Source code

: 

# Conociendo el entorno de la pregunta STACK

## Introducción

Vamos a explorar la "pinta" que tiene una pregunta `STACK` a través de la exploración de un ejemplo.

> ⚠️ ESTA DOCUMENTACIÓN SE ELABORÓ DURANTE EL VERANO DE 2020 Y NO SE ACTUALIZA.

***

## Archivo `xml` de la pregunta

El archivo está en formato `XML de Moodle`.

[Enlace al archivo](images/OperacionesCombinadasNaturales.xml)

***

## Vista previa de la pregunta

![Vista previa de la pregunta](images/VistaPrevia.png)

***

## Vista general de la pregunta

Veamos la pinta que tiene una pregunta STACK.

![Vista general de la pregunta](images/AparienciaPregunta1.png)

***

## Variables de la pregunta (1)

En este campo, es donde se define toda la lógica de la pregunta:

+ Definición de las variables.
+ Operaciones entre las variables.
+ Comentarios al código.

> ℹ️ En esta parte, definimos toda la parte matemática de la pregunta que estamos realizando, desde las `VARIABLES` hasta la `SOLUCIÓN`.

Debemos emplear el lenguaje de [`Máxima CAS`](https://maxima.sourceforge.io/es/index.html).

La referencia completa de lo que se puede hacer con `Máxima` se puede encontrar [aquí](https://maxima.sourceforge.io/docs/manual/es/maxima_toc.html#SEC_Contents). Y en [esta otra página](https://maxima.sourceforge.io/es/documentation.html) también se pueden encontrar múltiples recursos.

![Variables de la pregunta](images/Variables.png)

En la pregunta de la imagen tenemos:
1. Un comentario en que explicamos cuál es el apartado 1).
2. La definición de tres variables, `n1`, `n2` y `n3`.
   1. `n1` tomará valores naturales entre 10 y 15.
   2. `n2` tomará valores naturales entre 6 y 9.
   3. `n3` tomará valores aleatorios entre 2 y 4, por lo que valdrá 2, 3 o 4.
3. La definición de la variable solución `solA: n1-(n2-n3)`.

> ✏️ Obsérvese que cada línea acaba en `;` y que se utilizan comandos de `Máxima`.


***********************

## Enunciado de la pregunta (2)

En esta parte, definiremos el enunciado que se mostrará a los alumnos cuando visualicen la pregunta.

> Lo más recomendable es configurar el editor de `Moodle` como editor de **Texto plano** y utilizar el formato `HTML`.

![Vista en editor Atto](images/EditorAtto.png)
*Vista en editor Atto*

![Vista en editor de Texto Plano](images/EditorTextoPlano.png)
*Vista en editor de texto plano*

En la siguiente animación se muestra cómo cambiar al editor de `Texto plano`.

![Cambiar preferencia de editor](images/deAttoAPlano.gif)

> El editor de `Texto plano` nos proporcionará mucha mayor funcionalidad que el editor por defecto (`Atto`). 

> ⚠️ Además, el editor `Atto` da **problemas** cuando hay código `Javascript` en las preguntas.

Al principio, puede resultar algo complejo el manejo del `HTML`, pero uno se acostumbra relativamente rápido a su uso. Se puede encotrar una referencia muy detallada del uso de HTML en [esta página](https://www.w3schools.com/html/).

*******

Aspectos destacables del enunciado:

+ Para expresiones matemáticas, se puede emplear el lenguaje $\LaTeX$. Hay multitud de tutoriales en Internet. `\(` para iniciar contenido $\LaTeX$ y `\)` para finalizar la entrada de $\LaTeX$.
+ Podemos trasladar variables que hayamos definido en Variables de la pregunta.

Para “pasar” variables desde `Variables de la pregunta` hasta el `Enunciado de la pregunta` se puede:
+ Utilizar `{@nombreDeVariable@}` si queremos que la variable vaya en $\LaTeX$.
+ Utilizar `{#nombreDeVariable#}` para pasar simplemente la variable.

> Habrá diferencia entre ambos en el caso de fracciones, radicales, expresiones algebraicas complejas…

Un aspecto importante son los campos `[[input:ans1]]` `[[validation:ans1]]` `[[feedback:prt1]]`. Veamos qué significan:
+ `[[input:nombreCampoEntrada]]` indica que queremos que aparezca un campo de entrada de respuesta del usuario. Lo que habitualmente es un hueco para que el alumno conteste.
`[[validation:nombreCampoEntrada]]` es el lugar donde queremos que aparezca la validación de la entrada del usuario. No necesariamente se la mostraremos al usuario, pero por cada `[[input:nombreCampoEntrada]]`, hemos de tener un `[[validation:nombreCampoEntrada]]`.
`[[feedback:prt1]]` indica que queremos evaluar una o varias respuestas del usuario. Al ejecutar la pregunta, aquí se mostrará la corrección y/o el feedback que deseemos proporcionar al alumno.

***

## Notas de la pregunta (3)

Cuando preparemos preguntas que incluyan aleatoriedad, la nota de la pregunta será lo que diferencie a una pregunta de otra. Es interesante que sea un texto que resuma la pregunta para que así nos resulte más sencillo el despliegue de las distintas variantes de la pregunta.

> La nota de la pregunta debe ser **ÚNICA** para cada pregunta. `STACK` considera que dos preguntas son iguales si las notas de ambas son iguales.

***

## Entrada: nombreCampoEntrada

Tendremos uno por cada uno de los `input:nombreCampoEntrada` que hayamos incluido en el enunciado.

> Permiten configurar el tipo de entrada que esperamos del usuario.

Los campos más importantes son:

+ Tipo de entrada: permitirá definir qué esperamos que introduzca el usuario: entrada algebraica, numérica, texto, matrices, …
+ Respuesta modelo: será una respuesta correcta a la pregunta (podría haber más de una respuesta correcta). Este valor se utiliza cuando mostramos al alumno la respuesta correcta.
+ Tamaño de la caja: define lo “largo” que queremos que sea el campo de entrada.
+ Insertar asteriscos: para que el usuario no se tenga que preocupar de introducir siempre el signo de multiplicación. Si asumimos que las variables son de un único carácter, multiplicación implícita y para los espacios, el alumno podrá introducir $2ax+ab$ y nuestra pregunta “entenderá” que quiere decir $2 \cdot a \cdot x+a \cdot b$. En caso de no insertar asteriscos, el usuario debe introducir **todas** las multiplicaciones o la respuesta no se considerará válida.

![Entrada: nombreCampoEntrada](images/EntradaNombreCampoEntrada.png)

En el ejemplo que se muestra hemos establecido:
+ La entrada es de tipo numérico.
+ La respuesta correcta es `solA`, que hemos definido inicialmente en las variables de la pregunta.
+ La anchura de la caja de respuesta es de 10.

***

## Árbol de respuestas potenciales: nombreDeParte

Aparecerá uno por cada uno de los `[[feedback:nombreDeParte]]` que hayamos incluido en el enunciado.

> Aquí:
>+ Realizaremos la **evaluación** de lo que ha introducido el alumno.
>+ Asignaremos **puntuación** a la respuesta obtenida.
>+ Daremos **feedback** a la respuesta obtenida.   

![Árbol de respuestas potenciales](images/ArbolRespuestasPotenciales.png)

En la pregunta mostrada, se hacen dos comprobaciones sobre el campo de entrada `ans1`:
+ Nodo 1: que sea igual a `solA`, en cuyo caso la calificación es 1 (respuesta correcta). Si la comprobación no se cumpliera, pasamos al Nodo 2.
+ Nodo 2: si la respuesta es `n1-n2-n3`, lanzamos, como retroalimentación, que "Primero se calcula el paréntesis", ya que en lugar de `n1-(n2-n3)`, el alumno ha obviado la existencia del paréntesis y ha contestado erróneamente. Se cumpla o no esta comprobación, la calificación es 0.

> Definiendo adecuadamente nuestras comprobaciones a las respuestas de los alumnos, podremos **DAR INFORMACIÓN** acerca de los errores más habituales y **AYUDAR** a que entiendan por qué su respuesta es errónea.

__________

WHAT YOU NEED TO DO: Using the records above, output exactly the lines from the first through the line that contains "Vamos a explorar", with both of those included.

OUTPUT OF THE EXERCISE:
Source code

: 

# Conociendo el entorno de la pregunta STACK

## Introducción

Vamos a explorar la "pinta" que tiene una pregunta `STACK` a través de la exploración de un ejemplo.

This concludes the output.